PROMPT: Using the entries that follow, state how many lines contain "าคอนฟ", with no other words.

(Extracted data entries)
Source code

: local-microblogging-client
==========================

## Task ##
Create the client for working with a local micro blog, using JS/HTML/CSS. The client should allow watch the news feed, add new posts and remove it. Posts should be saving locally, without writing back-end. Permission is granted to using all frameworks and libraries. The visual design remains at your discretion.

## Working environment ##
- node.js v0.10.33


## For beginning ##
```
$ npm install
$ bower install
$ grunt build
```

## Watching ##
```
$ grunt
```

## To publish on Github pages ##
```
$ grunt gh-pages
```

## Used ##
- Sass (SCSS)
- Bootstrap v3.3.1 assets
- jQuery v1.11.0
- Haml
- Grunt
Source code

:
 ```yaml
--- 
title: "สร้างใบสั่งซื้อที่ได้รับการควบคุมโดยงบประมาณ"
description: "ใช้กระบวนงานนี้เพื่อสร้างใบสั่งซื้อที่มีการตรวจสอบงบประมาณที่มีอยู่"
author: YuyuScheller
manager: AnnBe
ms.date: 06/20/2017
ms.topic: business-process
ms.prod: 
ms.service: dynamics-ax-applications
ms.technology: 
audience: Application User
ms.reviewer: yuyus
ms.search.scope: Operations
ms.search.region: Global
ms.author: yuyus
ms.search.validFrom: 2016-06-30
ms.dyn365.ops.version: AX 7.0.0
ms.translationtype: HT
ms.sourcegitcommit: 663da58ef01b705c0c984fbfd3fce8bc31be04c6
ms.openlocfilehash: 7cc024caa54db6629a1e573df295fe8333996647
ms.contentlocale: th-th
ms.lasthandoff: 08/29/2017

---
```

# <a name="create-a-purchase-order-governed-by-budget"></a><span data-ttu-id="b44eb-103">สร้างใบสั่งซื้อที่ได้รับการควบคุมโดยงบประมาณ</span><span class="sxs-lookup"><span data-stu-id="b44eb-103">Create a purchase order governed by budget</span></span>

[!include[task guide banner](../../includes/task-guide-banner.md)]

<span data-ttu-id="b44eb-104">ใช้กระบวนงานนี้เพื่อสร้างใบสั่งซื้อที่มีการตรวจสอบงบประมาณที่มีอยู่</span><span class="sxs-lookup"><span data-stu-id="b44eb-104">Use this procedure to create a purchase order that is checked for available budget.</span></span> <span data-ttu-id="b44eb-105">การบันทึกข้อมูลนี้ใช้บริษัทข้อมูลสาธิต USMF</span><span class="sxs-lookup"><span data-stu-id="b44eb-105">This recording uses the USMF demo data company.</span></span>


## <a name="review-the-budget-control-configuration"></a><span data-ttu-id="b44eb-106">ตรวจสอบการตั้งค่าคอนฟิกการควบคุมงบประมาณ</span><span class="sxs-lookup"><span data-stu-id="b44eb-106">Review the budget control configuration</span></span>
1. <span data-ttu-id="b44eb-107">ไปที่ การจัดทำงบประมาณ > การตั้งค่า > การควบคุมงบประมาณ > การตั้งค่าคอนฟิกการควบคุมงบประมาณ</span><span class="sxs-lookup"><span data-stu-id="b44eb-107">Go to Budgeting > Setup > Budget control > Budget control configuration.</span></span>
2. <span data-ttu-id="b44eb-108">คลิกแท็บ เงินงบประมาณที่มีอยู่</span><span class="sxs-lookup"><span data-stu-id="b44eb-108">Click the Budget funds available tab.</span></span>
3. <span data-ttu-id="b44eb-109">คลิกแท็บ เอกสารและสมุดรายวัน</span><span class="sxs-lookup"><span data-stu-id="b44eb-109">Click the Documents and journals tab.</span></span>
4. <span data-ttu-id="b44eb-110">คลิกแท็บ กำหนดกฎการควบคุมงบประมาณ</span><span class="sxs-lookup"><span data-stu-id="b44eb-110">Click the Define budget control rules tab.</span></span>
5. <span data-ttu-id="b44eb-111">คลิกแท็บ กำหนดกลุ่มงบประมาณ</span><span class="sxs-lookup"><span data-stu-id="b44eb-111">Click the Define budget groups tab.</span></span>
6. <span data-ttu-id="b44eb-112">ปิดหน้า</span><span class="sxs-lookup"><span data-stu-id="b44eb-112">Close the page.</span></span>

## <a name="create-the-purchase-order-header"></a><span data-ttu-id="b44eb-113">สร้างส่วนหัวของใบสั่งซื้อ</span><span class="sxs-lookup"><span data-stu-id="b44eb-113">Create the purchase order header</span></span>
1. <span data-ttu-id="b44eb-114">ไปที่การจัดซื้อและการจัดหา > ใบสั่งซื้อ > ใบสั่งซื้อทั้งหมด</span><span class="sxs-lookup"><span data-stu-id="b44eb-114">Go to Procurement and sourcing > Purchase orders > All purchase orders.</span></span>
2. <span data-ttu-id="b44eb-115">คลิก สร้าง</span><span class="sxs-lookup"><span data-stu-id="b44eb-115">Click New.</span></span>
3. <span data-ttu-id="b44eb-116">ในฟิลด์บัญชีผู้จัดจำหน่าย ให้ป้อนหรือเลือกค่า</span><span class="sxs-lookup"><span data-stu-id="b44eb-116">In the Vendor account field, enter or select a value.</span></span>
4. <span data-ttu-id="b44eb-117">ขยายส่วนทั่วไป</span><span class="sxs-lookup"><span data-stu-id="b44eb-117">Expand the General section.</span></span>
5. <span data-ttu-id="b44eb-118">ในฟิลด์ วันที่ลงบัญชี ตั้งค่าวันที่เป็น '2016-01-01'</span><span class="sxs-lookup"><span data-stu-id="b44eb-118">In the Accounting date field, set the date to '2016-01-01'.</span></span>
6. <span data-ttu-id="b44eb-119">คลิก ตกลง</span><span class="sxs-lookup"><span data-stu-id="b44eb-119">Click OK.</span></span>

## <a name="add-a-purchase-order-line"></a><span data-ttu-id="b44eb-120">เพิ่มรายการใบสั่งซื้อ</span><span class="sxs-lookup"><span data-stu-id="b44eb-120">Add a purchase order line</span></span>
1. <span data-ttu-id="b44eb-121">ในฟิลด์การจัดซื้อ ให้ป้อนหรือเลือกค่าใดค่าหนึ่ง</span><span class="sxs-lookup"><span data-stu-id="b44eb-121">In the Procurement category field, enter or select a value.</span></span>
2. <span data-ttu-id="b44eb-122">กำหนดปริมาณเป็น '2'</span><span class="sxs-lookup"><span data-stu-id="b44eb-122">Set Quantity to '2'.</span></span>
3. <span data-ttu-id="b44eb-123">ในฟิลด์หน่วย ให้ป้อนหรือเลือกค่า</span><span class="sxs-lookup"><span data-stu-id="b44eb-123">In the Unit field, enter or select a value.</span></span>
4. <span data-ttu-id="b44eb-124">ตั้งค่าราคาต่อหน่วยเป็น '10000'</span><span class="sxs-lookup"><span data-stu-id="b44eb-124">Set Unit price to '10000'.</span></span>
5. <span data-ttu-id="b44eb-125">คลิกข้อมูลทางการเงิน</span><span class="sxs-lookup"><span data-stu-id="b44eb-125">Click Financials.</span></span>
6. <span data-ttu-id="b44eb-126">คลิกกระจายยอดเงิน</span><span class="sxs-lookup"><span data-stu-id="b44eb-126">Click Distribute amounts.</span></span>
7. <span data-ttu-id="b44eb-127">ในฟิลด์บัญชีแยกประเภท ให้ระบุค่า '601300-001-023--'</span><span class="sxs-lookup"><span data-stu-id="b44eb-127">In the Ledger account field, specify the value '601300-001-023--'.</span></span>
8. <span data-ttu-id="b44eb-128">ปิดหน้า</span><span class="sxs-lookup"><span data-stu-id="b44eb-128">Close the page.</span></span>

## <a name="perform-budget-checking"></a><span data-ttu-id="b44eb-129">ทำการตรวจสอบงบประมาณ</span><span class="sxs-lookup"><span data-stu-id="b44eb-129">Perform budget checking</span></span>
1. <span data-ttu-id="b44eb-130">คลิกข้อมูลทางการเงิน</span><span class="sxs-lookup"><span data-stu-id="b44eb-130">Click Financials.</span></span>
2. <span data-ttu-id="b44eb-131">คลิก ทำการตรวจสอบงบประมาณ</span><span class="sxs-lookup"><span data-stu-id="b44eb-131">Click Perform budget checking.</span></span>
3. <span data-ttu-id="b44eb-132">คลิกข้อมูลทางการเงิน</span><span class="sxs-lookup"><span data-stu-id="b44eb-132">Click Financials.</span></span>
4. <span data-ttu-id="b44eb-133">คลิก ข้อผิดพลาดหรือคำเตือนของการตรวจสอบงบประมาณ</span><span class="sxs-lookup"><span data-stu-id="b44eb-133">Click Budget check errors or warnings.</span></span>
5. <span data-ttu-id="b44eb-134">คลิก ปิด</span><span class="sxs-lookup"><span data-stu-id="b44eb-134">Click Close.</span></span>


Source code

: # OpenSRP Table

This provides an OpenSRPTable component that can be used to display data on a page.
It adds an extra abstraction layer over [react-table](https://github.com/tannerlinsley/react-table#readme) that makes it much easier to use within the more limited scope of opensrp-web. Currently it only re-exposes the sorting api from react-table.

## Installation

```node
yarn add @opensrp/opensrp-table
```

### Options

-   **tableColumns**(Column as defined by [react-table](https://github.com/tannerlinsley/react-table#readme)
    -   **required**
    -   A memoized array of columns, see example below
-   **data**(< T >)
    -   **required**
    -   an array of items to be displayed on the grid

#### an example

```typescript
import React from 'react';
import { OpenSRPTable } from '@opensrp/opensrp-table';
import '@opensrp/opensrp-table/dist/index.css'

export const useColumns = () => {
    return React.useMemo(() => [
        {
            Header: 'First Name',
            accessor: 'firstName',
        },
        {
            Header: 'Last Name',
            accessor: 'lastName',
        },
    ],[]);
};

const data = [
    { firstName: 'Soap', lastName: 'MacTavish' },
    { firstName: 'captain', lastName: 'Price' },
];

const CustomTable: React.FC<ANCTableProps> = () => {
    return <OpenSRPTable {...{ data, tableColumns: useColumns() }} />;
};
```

SOLUTION BELOW: 2